What you should do ::
Keep every line of the data below that has the string "these" and present those lines.

Items from a data source
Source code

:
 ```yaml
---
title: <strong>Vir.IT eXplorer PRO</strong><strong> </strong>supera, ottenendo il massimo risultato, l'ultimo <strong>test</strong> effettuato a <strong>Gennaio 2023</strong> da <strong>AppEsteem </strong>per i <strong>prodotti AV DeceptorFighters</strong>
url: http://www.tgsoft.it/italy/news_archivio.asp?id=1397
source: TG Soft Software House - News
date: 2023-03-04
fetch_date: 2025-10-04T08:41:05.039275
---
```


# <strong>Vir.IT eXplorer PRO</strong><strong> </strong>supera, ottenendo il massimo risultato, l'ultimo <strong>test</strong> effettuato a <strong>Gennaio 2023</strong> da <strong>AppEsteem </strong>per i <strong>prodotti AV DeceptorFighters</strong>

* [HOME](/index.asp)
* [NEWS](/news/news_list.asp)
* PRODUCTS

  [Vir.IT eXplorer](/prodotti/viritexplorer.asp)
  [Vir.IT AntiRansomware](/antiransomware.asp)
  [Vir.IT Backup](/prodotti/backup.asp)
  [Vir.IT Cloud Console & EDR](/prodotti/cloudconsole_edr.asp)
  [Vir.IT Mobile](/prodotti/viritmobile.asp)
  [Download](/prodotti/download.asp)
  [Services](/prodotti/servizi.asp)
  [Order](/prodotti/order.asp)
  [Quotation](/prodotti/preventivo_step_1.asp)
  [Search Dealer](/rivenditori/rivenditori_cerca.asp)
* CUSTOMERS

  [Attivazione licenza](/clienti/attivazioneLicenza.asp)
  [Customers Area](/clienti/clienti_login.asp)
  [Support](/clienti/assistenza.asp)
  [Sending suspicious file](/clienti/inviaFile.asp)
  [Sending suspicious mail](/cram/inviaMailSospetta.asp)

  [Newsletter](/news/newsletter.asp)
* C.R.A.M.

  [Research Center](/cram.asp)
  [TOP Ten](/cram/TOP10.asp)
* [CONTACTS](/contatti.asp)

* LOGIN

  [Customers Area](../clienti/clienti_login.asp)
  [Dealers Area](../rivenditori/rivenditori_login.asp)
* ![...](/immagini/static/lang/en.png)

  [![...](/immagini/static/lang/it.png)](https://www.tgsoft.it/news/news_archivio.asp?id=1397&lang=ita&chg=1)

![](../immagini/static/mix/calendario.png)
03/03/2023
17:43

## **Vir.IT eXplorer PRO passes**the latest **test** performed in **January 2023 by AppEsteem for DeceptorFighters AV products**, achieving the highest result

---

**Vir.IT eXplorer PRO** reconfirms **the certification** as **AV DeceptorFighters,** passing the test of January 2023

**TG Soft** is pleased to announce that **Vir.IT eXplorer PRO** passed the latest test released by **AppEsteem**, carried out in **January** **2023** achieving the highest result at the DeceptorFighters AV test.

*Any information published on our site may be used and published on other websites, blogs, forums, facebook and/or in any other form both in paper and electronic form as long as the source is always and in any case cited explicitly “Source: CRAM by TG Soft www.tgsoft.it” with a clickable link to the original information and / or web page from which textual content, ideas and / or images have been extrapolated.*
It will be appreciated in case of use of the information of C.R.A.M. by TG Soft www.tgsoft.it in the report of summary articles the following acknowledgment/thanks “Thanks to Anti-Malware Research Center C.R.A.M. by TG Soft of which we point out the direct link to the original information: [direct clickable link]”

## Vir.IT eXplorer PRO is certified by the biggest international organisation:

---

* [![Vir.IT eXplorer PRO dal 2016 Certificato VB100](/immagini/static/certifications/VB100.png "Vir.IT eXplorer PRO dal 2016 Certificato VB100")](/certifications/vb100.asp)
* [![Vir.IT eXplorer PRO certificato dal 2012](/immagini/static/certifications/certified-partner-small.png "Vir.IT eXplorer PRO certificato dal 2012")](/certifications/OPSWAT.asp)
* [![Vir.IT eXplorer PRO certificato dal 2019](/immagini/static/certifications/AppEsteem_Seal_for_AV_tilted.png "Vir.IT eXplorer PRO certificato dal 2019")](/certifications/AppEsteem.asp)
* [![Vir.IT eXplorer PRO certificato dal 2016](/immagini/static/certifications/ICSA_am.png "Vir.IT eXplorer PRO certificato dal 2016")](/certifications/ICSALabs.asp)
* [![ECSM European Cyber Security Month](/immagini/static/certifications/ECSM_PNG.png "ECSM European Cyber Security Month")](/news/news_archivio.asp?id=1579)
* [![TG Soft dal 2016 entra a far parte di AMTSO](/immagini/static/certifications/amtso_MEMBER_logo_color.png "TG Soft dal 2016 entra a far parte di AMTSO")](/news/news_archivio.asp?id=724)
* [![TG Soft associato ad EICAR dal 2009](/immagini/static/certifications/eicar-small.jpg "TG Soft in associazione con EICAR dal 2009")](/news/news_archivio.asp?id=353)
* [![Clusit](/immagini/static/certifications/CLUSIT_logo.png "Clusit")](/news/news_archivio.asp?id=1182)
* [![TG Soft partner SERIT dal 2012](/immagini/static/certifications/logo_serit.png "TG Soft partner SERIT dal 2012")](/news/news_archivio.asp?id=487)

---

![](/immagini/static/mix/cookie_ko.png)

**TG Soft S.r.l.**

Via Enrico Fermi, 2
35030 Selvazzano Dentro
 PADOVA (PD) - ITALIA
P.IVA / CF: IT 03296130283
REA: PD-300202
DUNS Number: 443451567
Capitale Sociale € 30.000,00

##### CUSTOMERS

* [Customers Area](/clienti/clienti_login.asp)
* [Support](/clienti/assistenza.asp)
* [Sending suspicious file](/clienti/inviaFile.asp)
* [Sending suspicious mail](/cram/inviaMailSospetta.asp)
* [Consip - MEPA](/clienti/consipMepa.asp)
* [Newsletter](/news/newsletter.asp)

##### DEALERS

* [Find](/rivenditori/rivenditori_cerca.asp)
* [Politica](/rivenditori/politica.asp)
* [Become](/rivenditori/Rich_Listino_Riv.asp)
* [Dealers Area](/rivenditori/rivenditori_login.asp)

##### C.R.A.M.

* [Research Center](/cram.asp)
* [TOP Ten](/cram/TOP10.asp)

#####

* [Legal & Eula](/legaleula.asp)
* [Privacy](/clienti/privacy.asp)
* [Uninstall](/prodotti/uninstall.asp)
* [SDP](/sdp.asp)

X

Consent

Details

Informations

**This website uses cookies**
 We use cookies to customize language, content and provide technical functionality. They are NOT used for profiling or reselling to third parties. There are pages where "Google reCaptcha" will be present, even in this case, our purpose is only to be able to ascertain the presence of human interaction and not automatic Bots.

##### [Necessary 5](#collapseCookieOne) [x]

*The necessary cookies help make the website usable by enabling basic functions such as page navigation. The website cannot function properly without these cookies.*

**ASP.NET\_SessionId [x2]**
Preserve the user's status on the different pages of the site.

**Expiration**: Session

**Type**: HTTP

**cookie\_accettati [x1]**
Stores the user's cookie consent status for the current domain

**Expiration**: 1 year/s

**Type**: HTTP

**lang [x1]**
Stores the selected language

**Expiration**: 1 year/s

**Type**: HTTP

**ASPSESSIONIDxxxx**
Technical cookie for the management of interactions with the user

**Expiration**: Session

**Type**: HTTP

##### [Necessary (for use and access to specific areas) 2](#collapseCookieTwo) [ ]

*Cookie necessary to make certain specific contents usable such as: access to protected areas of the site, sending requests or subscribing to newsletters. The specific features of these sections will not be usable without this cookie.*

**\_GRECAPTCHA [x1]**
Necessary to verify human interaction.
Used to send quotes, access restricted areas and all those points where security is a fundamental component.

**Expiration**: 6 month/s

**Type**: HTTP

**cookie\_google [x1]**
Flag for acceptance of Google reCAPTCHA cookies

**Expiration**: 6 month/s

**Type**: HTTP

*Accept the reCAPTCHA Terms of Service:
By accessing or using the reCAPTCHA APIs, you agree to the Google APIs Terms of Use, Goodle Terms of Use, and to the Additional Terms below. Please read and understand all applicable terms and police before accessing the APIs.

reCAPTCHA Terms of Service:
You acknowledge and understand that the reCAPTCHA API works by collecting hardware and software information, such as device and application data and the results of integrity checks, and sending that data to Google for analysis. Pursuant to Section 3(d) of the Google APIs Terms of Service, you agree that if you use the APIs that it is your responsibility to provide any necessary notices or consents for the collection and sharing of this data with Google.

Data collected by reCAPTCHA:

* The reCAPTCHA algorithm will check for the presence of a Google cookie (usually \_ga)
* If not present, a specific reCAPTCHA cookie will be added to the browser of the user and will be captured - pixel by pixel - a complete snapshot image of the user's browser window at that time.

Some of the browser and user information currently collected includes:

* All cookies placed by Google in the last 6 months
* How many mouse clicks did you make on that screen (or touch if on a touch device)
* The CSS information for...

Exercise output ::
*The necessary cookies help make the website usable by enabling basic functions such as page navigation. The website cannot function properly without these cookies.*
*Cookie necessary to make certain specific contents usable such as: access to protected areas of the site, sending requests or subscribing to newsletters. The specific features of these sections will not be usable without this cookie.*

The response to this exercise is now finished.